→ What is expected
Please tally the lines below that contain the word "медаль" and reply with the total alone.
==== Source data ====
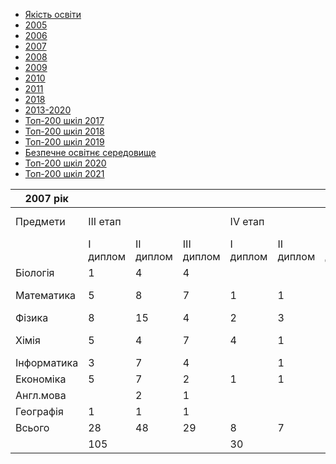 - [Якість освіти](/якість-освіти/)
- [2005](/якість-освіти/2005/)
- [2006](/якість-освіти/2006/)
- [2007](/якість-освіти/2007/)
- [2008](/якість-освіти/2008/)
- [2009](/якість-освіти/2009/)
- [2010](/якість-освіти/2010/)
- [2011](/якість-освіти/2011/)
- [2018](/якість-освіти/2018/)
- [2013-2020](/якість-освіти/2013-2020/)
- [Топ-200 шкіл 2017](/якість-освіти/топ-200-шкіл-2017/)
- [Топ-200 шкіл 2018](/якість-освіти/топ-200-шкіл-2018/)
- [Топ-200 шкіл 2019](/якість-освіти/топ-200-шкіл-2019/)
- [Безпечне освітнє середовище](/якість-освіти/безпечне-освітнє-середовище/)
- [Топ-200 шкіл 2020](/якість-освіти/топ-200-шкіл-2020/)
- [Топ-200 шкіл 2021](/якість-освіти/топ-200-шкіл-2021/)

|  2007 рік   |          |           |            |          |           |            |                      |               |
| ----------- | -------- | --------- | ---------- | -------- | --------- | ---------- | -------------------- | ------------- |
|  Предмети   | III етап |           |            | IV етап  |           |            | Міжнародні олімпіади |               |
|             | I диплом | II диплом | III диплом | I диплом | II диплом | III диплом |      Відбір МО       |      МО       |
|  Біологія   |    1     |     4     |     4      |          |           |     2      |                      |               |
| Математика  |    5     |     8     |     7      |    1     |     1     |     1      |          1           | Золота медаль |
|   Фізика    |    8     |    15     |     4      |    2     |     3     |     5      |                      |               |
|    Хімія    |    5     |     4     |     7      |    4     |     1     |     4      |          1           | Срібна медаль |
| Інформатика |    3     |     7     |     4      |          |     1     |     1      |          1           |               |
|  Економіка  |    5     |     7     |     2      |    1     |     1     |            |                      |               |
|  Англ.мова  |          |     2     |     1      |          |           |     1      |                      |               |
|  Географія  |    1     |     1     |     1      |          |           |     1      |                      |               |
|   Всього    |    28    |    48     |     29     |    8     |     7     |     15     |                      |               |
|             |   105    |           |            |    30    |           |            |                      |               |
====
→ Solution to the exercise
2